Chromatin proteins get their wires crossed and misbehave without a critical protein that acts as a chaperone, according to new research from Colorado State University appearing Friday in the journal “Molecular Cell.”
The collaborative research, spearheaded by University Distinguished Professor Karolin Luger and Professor Laurie Stargell in the Department of Biochemistry and Molecular Biology, proves for the first time that eliminating the histone chaperone nucleosome assembly protein 1, known as Nap1, in a yeast cell leads to the wrong types of interaction in the cell by chromatin proteins, which could lead to cancer and disease.
“There’s this group of proteins in each cell that are called chaperones and literally, it has always been proposed that what they do is what human chaperones do – prevent inappropriate interactions between partners and help make the right interactions,” said Luger, also a Howard Hughes Medical Investigator. “With this paper we’ve proven that this is really the case for this particular protein. The chaperones prevent hanky-panky between partners who like each other, but have no business being together.”
Cells without this chaperone don’t behave properly – their gene expression patterns are abnormal, which is one of the reasons they become mutant cells.

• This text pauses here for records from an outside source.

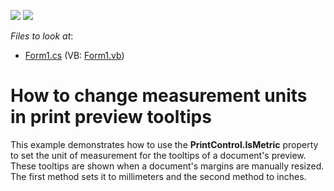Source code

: <!-- default badges list -->
[![](https://img.shields.io/badge/Open_in_DevExpress_Support_Center-FF7200?style=flat-square&logo=DevExpress&logoColor=white)](https://supportcenter.devexpress.com/ticket/details/E62)
[![](https://img.shields.io/badge/📖_How_to_use_DevExpress_Examples-e9f6fc?style=flat-square)](https://docs.devexpress.com/GeneralInformation/403183)
<!-- default badges end -->
<!-- default file list -->
*Files to look at*:

* [Form1.cs](./CS/Form1.cs) (VB: [Form1.vb](./VB/Form1.vb))
<!-- default file list end -->
# How to change measurement units in print preview tooltips 


<p>This example demonstrates how to use the <strong>PrintControl.IsMetric</strong> property to set the unit of measurement for the tooltips of a document's preview. These tooltips are shown when a document's margins are manually resized. The first method sets it to millimeters and the second method to inches.</p>

<br/>


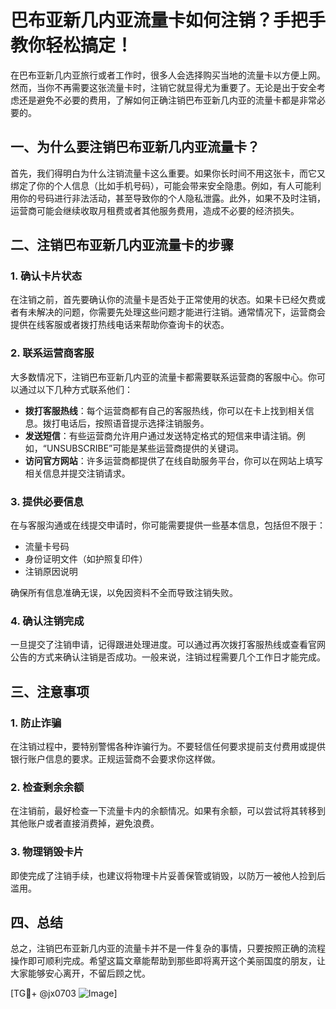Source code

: # 巴布亚新几内亚流量卡如何注销？手把手教你轻松搞定！

在巴布亚新几内亚旅行或者工作时，很多人会选择购买当地的流量卡以方便上网。然而，当你不再需要这张流量卡时，注销它就显得尤为重要了。无论是出于安全考虑还是避免不必要的费用，了解如何正确注销巴布亚新几内亚的流量卡都是非常必要的。

## 一、为什么要注销巴布亚新几内亚流量卡？

首先，我们得明白为什么注销流量卡这么重要。如果你长时间不用这张卡，而它又绑定了你的个人信息（比如手机号码），可能会带来安全隐患。例如，有人可能利用你的号码进行非法活动，甚至导致你的个人隐私泄露。此外，如果不及时注销，运营商可能会继续收取月租费或者其他服务费用，造成不必要的经济损失。

## 二、注销巴布亚新几内亚流量卡的步骤

### 1. 确认卡片状态
在注销之前，首先要确认你的流量卡是否处于正常使用的状态。如果卡已经欠费或者有未解决的问题，你需要先处理这些问题才能进行注销。通常情况下，运营商会提供在线客服或者拨打热线电话来帮助你查询卡的状态。

### 2. 联系运营商客服
大多数情况下，注销巴布亚新几内亚的流量卡都需要联系运营商的客服中心。你可以通过以下几种方式联系他们：

- **拨打客服热线**：每个运营商都有自己的客服热线，你可以在卡上找到相关信息。拨打电话后，按照语音提示选择注销服务。
- **发送短信**：有些运营商允许用户通过发送特定格式的短信来申请注销。例如，“UNSUBSCRIBE”可能是某些运营商提供的关键词。
- **访问官方网站**：许多运营商都提供了在线自助服务平台，你可以在网站上填写相关信息并提交注销请求。

### 3. 提供必要信息
在与客服沟通或在线提交申请时，你可能需要提供一些基本信息，包括但不限于：
- 流量卡号码
- 身份证明文件（如护照复印件）
- 注销原因说明

确保所有信息准确无误，以免因资料不全而导致注销失败。

### 4. 确认注销完成
一旦提交了注销申请，记得跟进处理进度。可以通过再次拨打客服热线或查看官网公告的方式来确认注销是否成功。一般来说，注销过程需要几个工作日才能完成。

## 三、注意事项

### 1. 防止诈骗
在注销过程中，要特别警惕各种诈骗行为。不要轻信任何要求提前支付费用或提供银行账户信息的要求。正规运营商不会要求你这样做。

### 2. 检查剩余余额
在注销前，最好检查一下流量卡内的余额情况。如果有余额，可以尝试将其转移到其他账户或者直接消费掉，避免浪费。

### 3. 物理销毁卡片
即使完成了注销手续，也建议将物理卡片妥善保管或销毁，以防万一被他人捡到后滥用。

## 四、总结

总之，注销巴布亚新几内亚的流量卡并不是一件复杂的事情，只要按照正确的流程操作即可顺利完成。希望这篇文章能帮助到那些即将离开这个美丽国度的朋友，让大家能够安心离开，不留后顾之忧。

[TG💪+ @jx0703 ![Image](https://github.com/user-attachments/assets/dbca1d08-cadb-493c-b0ec-ad6f7a83f270)]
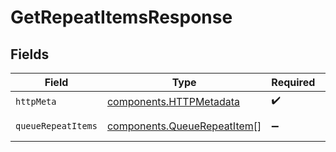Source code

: # GetRepeatItemsResponse


## Fields

| Field                                                                      | Type                                                                       | Required                                                                   | Description                                                                |
| -------------------------------------------------------------------------- | -------------------------------------------------------------------------- | -------------------------------------------------------------------------- | -------------------------------------------------------------------------- |
| `httpMeta`                                                                 | [components.HTTPMetadata](../../models/components/httpmetadata.md)         | :heavy_check_mark:                                                         | N/A                                                                        |
| `queueRepeatItems`                                                         | [components.QueueRepeatItem](../../models/components/queuerepeatitem.md)[] | :heavy_minus_sign:                                                         | Item appended                                                              |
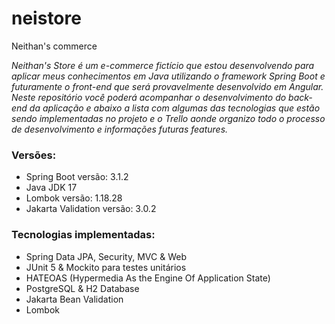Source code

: # neistore
Neithan's commerce

<p><i>Neithan's Store é um e-commerce fictício que estou desenvolvendo para aplicar meus conhecimentos em Java utilizando o framework Spring Boot e futuramente o front-end que será provavelmente desenvolvido em Angular. Neste repositório você poderá acompanhar o desenvolvimento do back-end da aplicação e abaixo a lista com algumas das tecnologias que estão sendo implementadas no projeto e o Trello aonde organizo todo o  processo de desenvolvimento e informações futuras features.</i></p>

### Versões:
- Spring Boot versão: 3.1.2
- Java JDK 17
- Lombok versão: 1.18.28
- Jakarta Validation versão: 3.0.2

### Tecnologias implementadas:

- Spring Data JPA, Security, MVC & Web
- JUnit 5 & Mockito para testes unitários
- HATEOAS (Hypermedia As the Engine Of Application State)
- PostgreSQL & H2 Database
- Jakarta Bean Validation
- Lombok
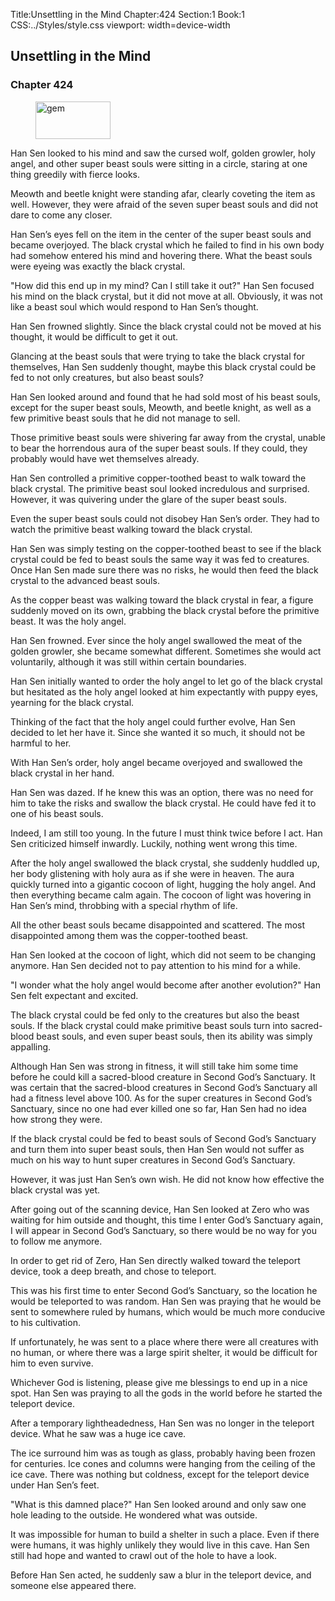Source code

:Title:Unsettling in the Mind 
Chapter:424 
Section:1 
Book:1 
CSS:../Styles/style.css 
viewport: width=device-width
  
## Unsettling in the Mind
### Chapter 424 
<figure>
	<img src="../Images/gem.gif" alt="gem" id="gem" width="120" height="60" />
</figure>
  

  
  Han Sen looked to his mind and saw the cursed wolf, golden growler, holy angel, and other super beast souls were sitting in a circle, staring at one thing greedily with fierce looks.

Meowth and beetle knight were standing afar, clearly coveting the item as well. However, they were afraid of the seven super beast souls and did not dare to come any closer.

Han Sen’s eyes fell on the item in the center of the super beast souls and became overjoyed. The black crystal which he failed to find in his own body had somehow entered his mind and hovering there. What the beast souls were eyeing was exactly the black crystal.

"How did this end up in my mind? Can I still take it out?" Han Sen focused his mind on the black crystal, but it did not move at all. Obviously, it was not like a beast soul which would respond to Han Sen’s thought.

Han Sen frowned slightly. Since the black crystal could not be moved at his thought, it would be difficult to get it out.

Glancing at the beast souls that were trying to take the black crystal for themselves, Han Sen suddenly thought, maybe this black crystal could be fed to not only creatures, but also beast souls?

Han Sen looked around and found that he had sold most of his beast souls, except for the super beast souls, Meowth, and beetle knight, as well as a few primitive beast souls that he did not manage to sell.

Those primitive beast souls were shivering far away from the crystal, unable to bear the horrendous aura of the super beast souls. If they could, they probably would have wet themselves already.

Han Sen controlled a primitive copper-toothed beast to walk toward the black crystal. The primitive beast soul looked incredulous and surprised. However, it was quivering under the glare of the super beast souls.

Even the super beast souls could not disobey Han Sen’s order. They had to watch the primitive beast walking toward the black crystal.

Han Sen was simply testing on the copper-toothed beast to see if the black crystal could be fed to beast souls the same way it was fed to creatures. Once Han Sen made sure there was no risks, he would then feed the black crystal to the advanced beast souls.

As the copper beast was walking toward the black crystal in fear, a figure suddenly moved on its own, grabbing the black crystal before the primitive beast. It was the holy angel.

Han Sen frowned. Ever since the holy angel swallowed the meat of the golden growler, she became somewhat different. Sometimes she would act voluntarily, although it was still within certain boundaries.

Han Sen initially wanted to order the holy angel to let go of the black crystal but hesitated as the holy angel looked at him expectantly with puppy eyes, yearning for the black crystal.

Thinking of the fact that the holy angel could further evolve, Han Sen decided to let her have it. Since she wanted it so much, it should not be harmful to her.

With Han Sen’s order, holy angel became overjoyed and swallowed the black crystal in her hand.

Han Sen was dazed. If he knew this was an option, there was no need for him to take the risks and swallow the black crystal. He could have fed it to one of his beast souls.

Indeed, I am still too young. In the future I must think twice before I act. Han Sen criticized himself inwardly. Luckily, nothing went wrong this time.

After the holy angel swallowed the black crystal, she suddenly huddled up, her body glistening with holy aura as if she were in heaven. The aura quickly turned into a gigantic cocoon of light, hugging the holy angel. And then everything became calm again. The cocoon of light was hovering in Han Sen’s mind, throbbing with a special rhythm of life.

All the other beast souls became disappointed and scattered. The most disappointed among them was the copper-toothed beast.

Han Sen looked at the cocoon of light, which did not seem to be changing anymore. Han Sen decided not to pay attention to his mind for a while.

"I wonder what the holy angel would become after another evolution?" Han Sen felt expectant and excited.

The black crystal could be fed only to the creatures but also the beast souls. If the black crystal could make primitive beast souls turn into sacred-blood beast souls, and even super beast souls, then its ability was simply appalling.

Although Han Sen was strong in fitness, it will still take him some time before he could kill a sacred-blood creature in Second God’s Sanctuary. It was certain that the sacred-blood creatures in Second God’s Sanctuary all had a fitness level above 100. As for the super creatures in Second God’s Sanctuary, since no one had ever killed one so far, Han Sen had no idea how strong they were.

If the black crystal could be fed to beast souls of Second God’s Sanctuary and turn them into super beast souls, then Han Sen would not suffer as much on his way to hunt super creatures in Second God’s Sanctuary.

However, it was just Han Sen’s own wish. He did not know how effective the black crystal was yet.

After going out of the scanning device, Han Sen looked at Zero who was waiting for him outside and thought, this time I enter God’s Sanctuary again, I will appear in Second God’s Sanctuary, so there would be no way for you to follow me anymore.

In order to get rid of Zero, Han Sen directly walked toward the teleport device, took a deep breath, and chose to teleport.

This was his first time to enter Second God’s Sanctuary, so the location he would be teleported to was random. Han Sen was praying that he would be sent to somewhere ruled by humans, which would be much more conducive to his cultivation.

If unfortunately, he was sent to a place where there were all creatures with no human, or where there was a large spirit shelter, it would be difficult for him to even survive.

Whichever God is listening, please give me blessings to end up in a nice spot. Han Sen was praying to all the gods in the world before he started the teleport device.

After a temporary lightheadedness, Han Sen was no longer in the teleport device. What he saw was a huge ice cave.

The ice surround him was as tough as glass, probably having been frozen for centuries. Ice cones and columns were hanging from the ceiling of the ice cave. There was nothing but coldness, except for the teleport device under Han Sen’s feet.

"What is this damned place?" Han Sen looked around and only saw one hole leading to the outside. He wondered what was outside.

It was impossible for human to build a shelter in such a place. Even if there were humans, it was highly unlikely they would live in this cave. Han Sen still had hope and wanted to crawl out of the hole to have a look.

Before Han Sen acted, he suddenly saw a blur in the teleport device, and someone else appeared there.
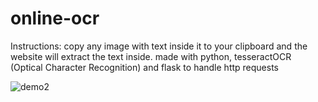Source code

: # online-ocr
Instructions: copy any image with text inside it to your clipboard and the website will extract the text inside. made with python, tesseractOCR (Optical Character Recognition) and flask to handle http requests

<!-- ![demo](https://media.giphy.com/media/1X0pYmdTpBhzLreI0B/source.gif) -->
![demo2](https://media.giphy.com/media/cGd3NE167XlmTNWs0h/source.gif)

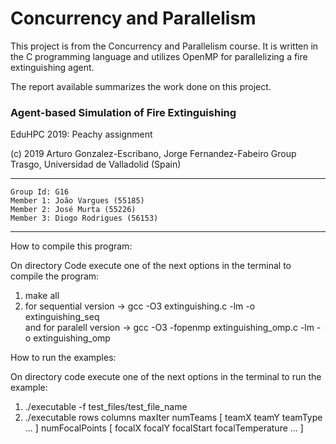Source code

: # Concurrency and Parallelism 

This project is from the Concurrency and Parallelism course. It is written in the C programming language and utilizes OpenMP for parallelizing a fire extinguishing agent.

The report available summarizes the work done on this project.


### Agent-based Simulation of Fire Extinguishing

EduHPC 2019: Peachy assignment

(c) 2019 Arturo Gonzalez-Escribano, Jorge Fernandez-Fabeiro
Group Trasgo, Universidad de Valladolid (Spain)

--------------------------------------------------------------

    Group Id: G16
    Member 1: João Vargues (55185)
    Member 2: José Murta (55226)
    Member 3: Diogo Rodrigues (56153)

--------------------------------------------------------------

How to compile this program:

On directory Code execute one of the next options in the terminal to compile the program:
1. make all 
2. for sequential version -> gcc -O3  extinguishing.c -lm -o extinguishing_seq  
and for paralell version -> gcc -O3  -fopenmp extinguishing_omp.c -lm -o extinguishing_omp 

How to run the examples:

On directory code execute one of the next options in the terminal to run the example:
1. ./executable -f test_files/test_file_name
2. ./executable rows columns maxIter numTeams [ teamX teamY teamType ... ] numFocalPoints [ focalX focalY focalStart focalTemperature ... ]

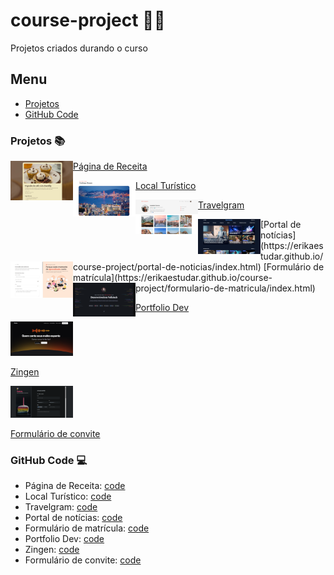 # course-project :woman_technologist:
 Projetos criados durando o curso

## Menu

- [Projetos](#projetos)
- [GitHub Code](#github-code)

### Projetos :books:


<img src="- index-rocketseat/assets/images/receita.png" align="left" width="100">

[Página de Receita](https://erikaestudar.github.io/course-project/pagina-de-receita/index.html)

<img src="- index-rocketseat/assets/images/local-turistico.png" align="left" width="100">

[Local Turístico](https://erikaestudar.github.io/course-project/local-turistico/index.html)

<img src="- index-rocketseat/assets/images/travelgram.png" align="left" width="100">

[Travelgram](https://erikaestudar.github.io/course-project/travelgram/index.html)

<img src="- index-rocketseat/assets/images/noticias.png" align="left" width="100">
[Portal de notícias](https://erikaestudar.github.io/course-project/portal-de-noticias/index.html)

<img src="- index-rocketseat/assets/images/matricula.png" align="left" width="100">
[Formulário de matrícula](https://erikaestudar.github.io/course-project/formulario-de-matricula/index.html) 

<img src="- index-rocketseat/assets/images/portfolio.png" align="left" width="100">

[Portfolio Dev](https://erikaestudar.github.io/course-project/portfolio-dev/index.html) 
 
<img src="- index-rocketseat/assets/images/zingen.png" width="100">

[Zingen](https://erikaestudar.github.io/course-project/zingen/index.html)

<img src="- index-rocketseat/assets/images/convite.png" width="100">

[Formulário de convite](https://erikaestudar.github.io/course-project/formulario-de-convite/index.html)
 

### GitHub Code :computer:

- Página de Receita: [code](https://github.com/Erikaestudar/course-project/tree/main/pagina-de-receita)
- Local Turístico:  [code](https://github.com/Erikaestudar/course-project/tree/main/local-turistico)
- Travelgram: [code](https://github.com/Erikaestudar/course-project/tree/main/travelgram)
- Portal de notícias: [code](https://github.com/Erikaestudar/course-project/tree/main/portal-de-noticias)
- Formulário de matrícula: [code](https://github.com/Erikaestudar/course-project/tree/main/formulario-de-matricula)
- Portfolio Dev: [code](https://github.com/Erikaestudar/course-project/tree/main/portfolio-dev)
- Zingen: [code](https://github.com/Erikaestudar/course-project/tree/main/zingen)
- Formulário de convite: [code](https://github.com/Erikaestudar/course-project/tree/main/formulario-de-convite)
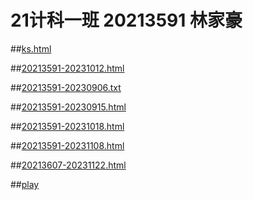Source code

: # 21计科一班 20213591 林家豪
##[ks.html](https://linjh0.github.io/linjh/ks.html) 

##[20213591-20231012.html](https://linjh0.github.io/20213591-20231012.html) 

##[20213591-20230906.txt](https://linjh0.github.io/20213591-20230906.txt) 

##[20213591-20230915.html](https://linjh0.github.io/20213591-20230915.html) 

##[20213591-20231018.html](https://linjh0.github.io/20213591-20231018.html) 

##[20213591-20231108.html](https://linjh0.github.io/20213591-20231108.html) 

##[20213607-20231122.html](https://linjh0.github.io/20213607-20231122.html) 

##[play](https://linjh0.github.io/play) 
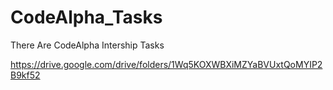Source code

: # CodeAlpha_Tasks
There Are CodeAlpha Intership Tasks

https://drive.google.com/drive/folders/1Wq5KOXWBXiMZYaBVUxtQoMYIP2B9kf52
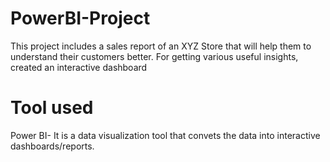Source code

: # PowerBI-Project
This project includes a sales report of an XYZ Store that will help them to understand their customers better. For getting various useful insights, created an interactive dashboard
# Tool used
Power BI- It is a data visualization tool that convets the data into interactive dashboards/reports.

The discovery was made in vitro – in a test tube with isolated proteins, through meticulously measuring the strength of interactions between the chaperone and the chromatin proteins. The predictions made from these studies were then found to apply to the living cell: The Colorado State team discovered through this research that the four histone proteins that help organize DNA into cells into units called nucleosomes can form alternative structures if the histone chaperone is not allowed to do its job. That discovery may change the way scientists have to look at genome-wide maps of nucleosome position.
The nucleosome is a spool-like basic building block of chromatin, the material in which billions of DNA base pairs are compacted in an individual cell nucleus.
“There’s these ‘unusual’ chromatin structures that may have a role as well,” Luger said. “They are not structures that look like our regular nucleosomes. They may still exist in a certain part of the genome because no one has ever looked. People have probably seen them before and discounted them.
“Putting these two discoveries from two completely different experimental approaches together is actually very, very powerful – it really shows the strength of our department. This research is about understanding the healthy cell – you need to understand how a car works before you go and fix it.”
Other authors on the paper are Andrew Andrews and Xu Chen, post-doctoral fellows, and Alexander Zevin, an undergraduate student. A grant by the National Institutes of Health originally funded the research.
Luger is one of the world’s foremost authorities in nucleosome structure, which is the basic unit for compacting DNA. She led an extraordinary scientific breakthrough that effectively solved the three-dimensional structure of the nucleosome. This work is now cited in nearly every modern textbook of biochemistry and molecular biology.